#mediagroup#dkmediagroup

DK Media Group Salurkan Bantuan APD via Co-Hope

( kata)
DK Media Group Salurkan Bantuan APD via Co-Hope
Penyerahan bantuan dari DK Media Group kepada perwakilan Co-Hope di Kantor Media Group News, Kamis, 26 Agustus 2021. Dok DK Media Group


Jakarta (Lampost.co) -- Dompet Kemanusiaan (DK) Media Group kembali menyalurkan bantuan ribuan alat pelindung diri (APD) untuk para tenaga medis yang menangani pandemi covid-19. Kali ini, bantuan yang dihimpun dari masyarakat Indonesia itu disalurkan melalui organisasi Co-Hope.

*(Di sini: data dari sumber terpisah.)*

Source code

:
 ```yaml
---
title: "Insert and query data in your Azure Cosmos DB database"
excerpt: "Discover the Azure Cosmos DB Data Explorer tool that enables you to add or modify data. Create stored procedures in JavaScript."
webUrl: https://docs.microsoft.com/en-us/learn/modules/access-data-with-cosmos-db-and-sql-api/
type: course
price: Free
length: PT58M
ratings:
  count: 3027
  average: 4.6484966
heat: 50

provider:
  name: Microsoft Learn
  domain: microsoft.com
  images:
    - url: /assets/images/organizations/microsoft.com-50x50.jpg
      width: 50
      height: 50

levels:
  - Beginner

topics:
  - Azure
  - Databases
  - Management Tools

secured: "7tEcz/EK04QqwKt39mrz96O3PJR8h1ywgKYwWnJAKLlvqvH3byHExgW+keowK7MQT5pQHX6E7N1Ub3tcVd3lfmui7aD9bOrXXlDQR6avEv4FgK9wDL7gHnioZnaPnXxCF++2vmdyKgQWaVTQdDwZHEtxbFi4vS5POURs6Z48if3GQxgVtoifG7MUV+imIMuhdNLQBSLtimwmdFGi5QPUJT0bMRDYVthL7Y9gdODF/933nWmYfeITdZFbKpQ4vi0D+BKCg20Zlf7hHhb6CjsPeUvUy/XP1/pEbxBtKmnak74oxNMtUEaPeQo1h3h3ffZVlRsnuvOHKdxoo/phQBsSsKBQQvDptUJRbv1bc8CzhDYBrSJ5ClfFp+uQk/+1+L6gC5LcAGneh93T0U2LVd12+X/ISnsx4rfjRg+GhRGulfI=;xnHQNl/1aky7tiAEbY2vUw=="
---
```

Bantuan yang disalurkan DK Media Group via Co-Hope berupa 2.017 unit hazmat, 254 unit protective gown, 150 unit KN95, 185 unit masker medis, 150 unit exam gloves, 250 unit goggles, 1.322 unit faceshield, 550 unit nurse cap, dan 100 unit shoe cover.

Ketua Yayasan Media Group, Ali Sadikin, mengatakan bahwa bantuan yang diberikan DK Media Group ini merupakan sumbangan dari masyarakat Indonesia yang pihaknya kumpulkan sebulan belakangan ini yang digunakan untuk bantuan kemanusiaan khususnya penanggulangan covid-19 di Indonesia.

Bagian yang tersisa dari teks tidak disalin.